Mazari's assessment is similar to
KH's: "The press had to bear ZAB's determined onslaught. As soon as he
attained power, he dismissed the chairman of National Press Trust (that he had
vowed to abolish) and the editor of Pakistan Times. His rival from the Ayub
days, Altaf Gauhar, who was then the editor of Dawn, was placed under arrest.
The printer, editor and publisher of Urdu Digest, Zindgi and Punjab
Punch were arrested for protesting against ZAB's martial law, were convicted
and sentenced even before the writ petitions challenging their arrests could be
heard in the Lahore High Court. Shorish Kashmiri of Chataan was also
sent to jail; Hurriyet and Jasarat were banned and their editors
imprisoned. Mehranwas banned while Iqbal Burni's weekly Outlook was
forced in to shutting down its publication. "This is by no means an all
inclusive list of the journals and newspapers that suffered.
Wolpert traces this back to highly
unexpected defeat of Bhutto's father Sir Shah Nawaz in 1937, at the hands of
Sh. Majid Sindhi. "Young Zulfi may have taken too much to heart, the
lesson of his father's election defeat, resolving even at his tender age, never
to risk losing an election, no matter how high a price need to be paid to
insure victory."
ZAB's intolerance had no limits. On 23rd March 1973, an opposition rally at
Liaquat Bagh, Rawalpindi was disrupted. Here is the eye witness account by Ch.
Sardar, who was SP Police at the time: "It was in the air that armed
workers would be present in the public meeting. . . .then came reports that
that armed PPP workers were also coming to the same public meeting. . . .by
midday, we received information that large conveys of PPP crowds were coming
from Punjab and some of them were armed as well. . . .DSP City told me that he
saw some FSF men in plain clothes and suspected their involvement -- On the FSF
involvement, I was really shocked."
The violence at Liaquat Bagh led to
eleven deaths and hundreds of serious injuries. Almost four decades later, BB
was assassinated at the gate of the same Liaquat Bagh; was this divine
retribution? One has to wonder.
Arthur Kessler once wrote that nothing is more sad than the death of an
illusion. Many of Bhutto admirers never knew him first hand; one wonders what
their reaction would have been, had they seen their leader's behaviour at close
quarters. Back to the apology, demanded by Balawal, I am not sure if the
Bhutto family deserves an apology for his hanging. One should certainly ask
whether the Oxford educated Balawal has the moral strength to offer one to the
families of those who suffered his esteemed grandfather's vengeance.

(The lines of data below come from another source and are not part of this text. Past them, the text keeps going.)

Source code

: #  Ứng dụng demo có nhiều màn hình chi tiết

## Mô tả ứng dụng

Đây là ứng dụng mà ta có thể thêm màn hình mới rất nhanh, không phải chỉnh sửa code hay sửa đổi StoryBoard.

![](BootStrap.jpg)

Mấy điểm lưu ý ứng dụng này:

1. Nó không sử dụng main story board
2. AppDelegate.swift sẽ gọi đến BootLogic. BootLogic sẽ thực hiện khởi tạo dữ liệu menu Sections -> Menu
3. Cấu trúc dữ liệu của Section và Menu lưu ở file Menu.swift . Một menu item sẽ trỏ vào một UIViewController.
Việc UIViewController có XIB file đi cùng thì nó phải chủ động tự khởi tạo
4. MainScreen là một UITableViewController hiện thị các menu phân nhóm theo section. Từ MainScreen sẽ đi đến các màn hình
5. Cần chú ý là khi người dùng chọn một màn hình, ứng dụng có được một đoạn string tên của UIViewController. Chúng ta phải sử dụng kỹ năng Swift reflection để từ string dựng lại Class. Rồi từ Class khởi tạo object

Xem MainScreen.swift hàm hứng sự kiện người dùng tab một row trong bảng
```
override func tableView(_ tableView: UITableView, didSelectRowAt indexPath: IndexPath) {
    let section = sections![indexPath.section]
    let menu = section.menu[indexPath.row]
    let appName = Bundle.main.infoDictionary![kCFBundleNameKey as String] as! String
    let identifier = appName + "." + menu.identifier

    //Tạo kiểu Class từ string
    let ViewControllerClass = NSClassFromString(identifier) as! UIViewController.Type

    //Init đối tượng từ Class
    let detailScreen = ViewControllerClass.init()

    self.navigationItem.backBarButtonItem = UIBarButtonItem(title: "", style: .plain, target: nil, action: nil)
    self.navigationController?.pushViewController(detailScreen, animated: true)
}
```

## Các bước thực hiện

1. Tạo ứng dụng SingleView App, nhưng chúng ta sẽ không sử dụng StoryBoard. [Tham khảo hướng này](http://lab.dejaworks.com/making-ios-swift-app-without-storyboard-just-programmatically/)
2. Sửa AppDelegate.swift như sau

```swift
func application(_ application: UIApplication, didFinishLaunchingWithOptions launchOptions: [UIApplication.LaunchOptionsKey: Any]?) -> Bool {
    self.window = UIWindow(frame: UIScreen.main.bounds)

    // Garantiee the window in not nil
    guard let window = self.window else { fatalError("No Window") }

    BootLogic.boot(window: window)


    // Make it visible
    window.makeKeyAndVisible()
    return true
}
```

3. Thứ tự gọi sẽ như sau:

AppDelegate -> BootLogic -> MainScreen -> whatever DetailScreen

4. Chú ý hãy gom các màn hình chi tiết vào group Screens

KH has analyzed the issue of rigging
in 1977 elections: "As far the rigging, it was so unnecessary because he
was going to win big anyway. There is no evidence that he ordered the rigging,
but he did not exercise the vigilance that it was his duty to do as PM and
chairman of the ruling party. His own unopposed election from Larkana
encouraged the lesser figures in the party to use the muscle of the state
wherever possible to ensure their individual victory. The first angled brick
that Bhutto built was laid by the unanimous and unopposed election of the PM
himself. This less than laudable example was followed by his CM's and some
other PPP leaders in the four provinces. His rival Jan M. Abbasi of JI had -
been kidnapped earlier, to keep him from filing his papers."